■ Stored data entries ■
-=-=-
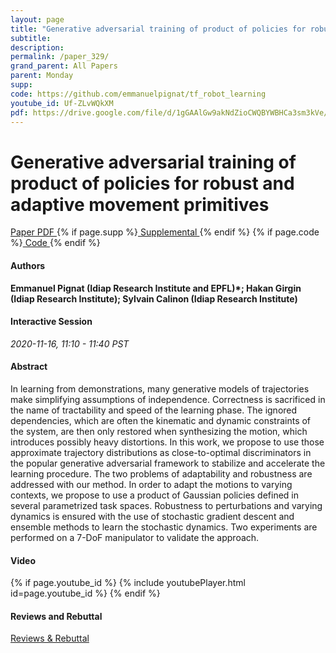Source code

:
 ```yaml
---
layout: page
title: "Generative adversarial training of product of policies for robust and adaptive movement primitives"
subtitle: 
description:
permalink: /paper_329/
grand_parent: All Papers
parent: Monday
supp: 
code: https://github.com/emmanuelpignat/tf_robot_learning
youtube_id: Uf-ZLvWQkXM
pdf: https://drive.google.com/file/d/1gGAAlGw9akNdZioCWQBYWBHCa3sm3kVe/view
---
```


# Generative adversarial training of product of policies for robust and adaptive movement primitives

<a href="https://drive.google.com/file/d/1gGAAlGw9akNdZioCWQBYWBHCa3sm3kVe/view" target="_blank" rel="noopener noreferrer" class="btn btn-blue"><i class="fa fa-file-text-o" aria-hidden="true"></i> Paper PDF </a> {% if page.supp %}<a href="" target="_blank" rel="noopener noreferrer" class="btn btn-green"><i class="fa fa-file-text-o" aria-hidden="true"></i> Supplemental </a>{% endif %} {% if page.code %}<a href="https://github.com/emmanuelpignat/tf_robot_learning" target="_blank" rel="noopener noreferrer" class="btn"><i class="fa fa-github" aria-hidden="true"></i> Code </a>{% endif %} 

#### Authors
**Emmanuel Pignat (Idiap Research Institute and EPFL)*; Hakan Girgin (Idiap Research Institute); Sylvain Calinon (Idiap Research Institute)**

#### Interactive Session
*2020-11-16, 11:10 - 11:40 PST* 

#### Abstract
In learning from demonstrations, many generative models of trajectories make simplifying assumptions of independence. Correctness is sacrificed in the name of tractability and speed of the learning phase. 
    The ignored dependencies, which are often the kinematic and dynamic constraints of the system, are then only restored when synthesizing the motion, which introduces possibly heavy distortions. 
    In this work, we propose to use those approximate trajectory distributions as close-to-optimal discriminators in the popular generative adversarial framework to stabilize and accelerate the learning procedure. 
    The two problems of adaptability and robustness are addressed with our method. 
    In order to adapt the motions to varying contexts, we propose to use a product of Gaussian policies defined in several parametrized task spaces. Robustness to perturbations and varying dynamics is ensured with the use of stochastic gradient descent and ensemble methods to learn the stochastic dynamics. Two experiments are performed on a 7-DoF manipulator to validate the approach.

#### Video
{% if page.youtube_id %}
{% include youtubePlayer.html id=page.youtube_id %}
{% endif %}

#### Reviews and Rebuttal
<a href="https://drive.google.com/file/d/1zSycKSr92AE2sqLzW8wI8MvtywYCTA4f/view" target="_blank" rel="noopener noreferrer" class="btn btn-purple"><i class="fa fa-pencil-square-o" aria-hidden="true"></i> Reviews & Rebuttal </a>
-=-=-
■ WHAT TO PRODUCE ■
What you give back must be exactly the lines from the opening line of the entries through the line holding "# Generative adversarial", with no pictures.

■ RESPONSE ■
Source code

:
 ```yaml
---
layout: page
title: "Generative adversarial training of product of policies for robust and adaptive movement primitives"
subtitle: 
description:
permalink: /paper_329/
grand_parent: All Papers
parent: Monday
supp: 
code: https://github.com/emmanuelpignat/tf_robot_learning
youtube_id: Uf-ZLvWQkXM
pdf: https://drive.google.com/file/d/1gGAAlGw9akNdZioCWQBYWBHCa3sm3kVe/view
---
```


# Generative adversarial training of product of policies for robust and adaptive movement primitives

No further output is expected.